Cel ten, do którego dążyły również inne emigracje, osiągnęli tylko Polacy.
Polska emigracja we Francji utworzyła ponadto dobrze zorganizowaną i prężna formację podziemną - Polską Organizację Walki o Niepodległość (POWN), dowodzoną przez pułkownika Antoniego Zdrojewskiego „Daniela”, który w oparciu o porozumienie z przedstawicielem tymczasowych władz francuskich - generałem Jacques Chaban-Delmas (późniejszym premierem Francji) w skład podległej mu organizacji zaliczył 19 i 29 Zgrupowania Piechoty Polskiej.
19 i 29 ZPP rozpoczęły swój szlak bojowy od rejonu w Alzacji, w którym zakończyły swoje działania w 1940 r. 1 Dywizja Grenadierów i 2 Dywizja Strzelców Pieszych. Dla żołnierzy zgrupowań był to dodatkowy bodziec do dalszej walki, ponieważ w składzie tych związków utworzonych we Francji w latach 1939–1940, większość żołnierzy (około 80%) pochodziła ze starej, polskiej emigracji zarobkowej. Byli to więc ich ojcowie, albo starsi bracia.

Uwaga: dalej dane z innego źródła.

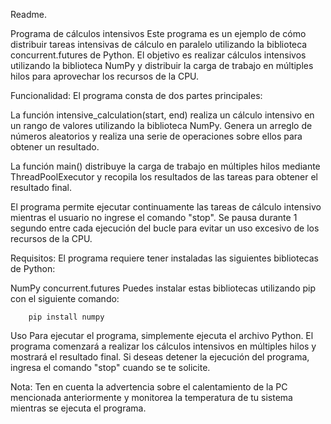 Readme.

Programa de cálculos intensivos
Este programa es un ejemplo de cómo distribuir tareas intensivas de cálculo en paralelo utilizando la biblioteca concurrent.futures de Python. El objetivo es realizar cálculos intensivos utilizando la biblioteca NumPy y distribuir la carga de trabajo en múltiples hilos para aprovechar los recursos de la CPU.

Funcionalidad:
El programa consta de dos partes principales:

La función intensive_calculation(start, end) realiza un cálculo intensivo en un rango de valores utilizando la biblioteca NumPy. Genera un arreglo de números aleatorios y realiza una serie de operaciones sobre ellos para obtener un resultado.

La función main() distribuye la carga de trabajo en múltiples hilos mediante ThreadPoolExecutor y recopila los resultados de las tareas para obtener el resultado final.

El programa permite ejecutar continuamente las tareas de cálculo intensivo mientras el usuario no ingrese el comando "stop". Se pausa durante 1 segundo entre cada ejecución del bucle para evitar un uso excesivo de los recursos de la CPU.

Requisitos:
El programa requiere tener instaladas las siguientes bibliotecas de Python:

NumPy
concurrent.futures
Puedes instalar estas bibliotecas utilizando pip con el siguiente comando:

        pip install numpy

Uso
Para ejecutar el programa, simplemente ejecuta el archivo Python. El programa comenzará a realizar los cálculos intensivos en múltiples hilos y mostrará el resultado final. Si deseas detener la ejecución del programa, ingresa el comando "stop" cuando se te solicite.

Nota: Ten en cuenta la advertencia sobre el calentamiento de la PC mencionada anteriormente y monitorea la temperatura de tu sistema mientras se ejecuta el programa.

W czasie walk o zlikwidowanie przyczółka niemieckiego na Renie i wyzwalania miejscowości Colmar w dniach 29 stycznia - 4 lutego 1945 r., 19 i 29 Zgrupowania Piechoty Polskiej wchodziły w skład Odwodu Naczelnego Dowódcy Armii, rozmieszczone w rejonie Rothau, gdzie mieścił się sztab zgrupowań , Epinal, Bruyeres, Beaumesnil itd.
Opanowały takie miejscowości, jak: Horb, Oberndorf, Rottweil, Villingen, Tuttlingen, Donaueschingen, Radolfzell.
Koniec działań wojennych zastał je w pobliżu granicy szwajcarskiej w rejonie: Konstanza, Singen, Donaueschingen, Tuttlingen, Balgheim.
Rozmieszczenie pododdziałów zgrupowań w chwili zakończenia działań było następujące:
sztab 29 ZPP - Balgheim, 1 kompania - Durbheim, 2 kompania - Tuttlingen, 3 kompania -Mahlestetten.
19 ZPP: 5 i 7 kompania - Kehl, 6 kompania - Horb.
W późniejszym okresie nastąpiły przemieszczenia niektórych elementów zgrupowań, np. sztab 29 ZPP został rozmieszczony w Tuttlingen, sztab 19 ZPP natomiast w Horb. W efekcie przegrupowań, po włączeniu zgrupowań do francuskich wojsk okupacyjnych, poszczególne pododdziały rozmieszczono następująco:
sztab i 2 kompania –Tuttlingen,
1 kompania – Singen,
3 kompania – Oberschwandorf i Werndorf,
19 ZPP:
sztab,
6 i 7 kompania – Horb,
5 kompania – Kirchdorf i Villingen.
Na przykład 1 kompania stacjonująca w Singen na granicy szwajcarskiej w rejonie węzła kolejowego o znaczeniu strategicznym, pilnowania magazynów z odzieżą, obuwiem i sprzętem elektronicznym.
2 kompania pilnowała składów w Tuttlingen, gdzie magazynowano skory i żywność. Podobne zadania miały pozostałe oddziały i pododdziały zgrupowań.
Do bardzo ważnych zadań należało także patrolowanie i przeczesywanie okolicznych lasów w poszukiwaniu rozbitków armii hitlerowskiej.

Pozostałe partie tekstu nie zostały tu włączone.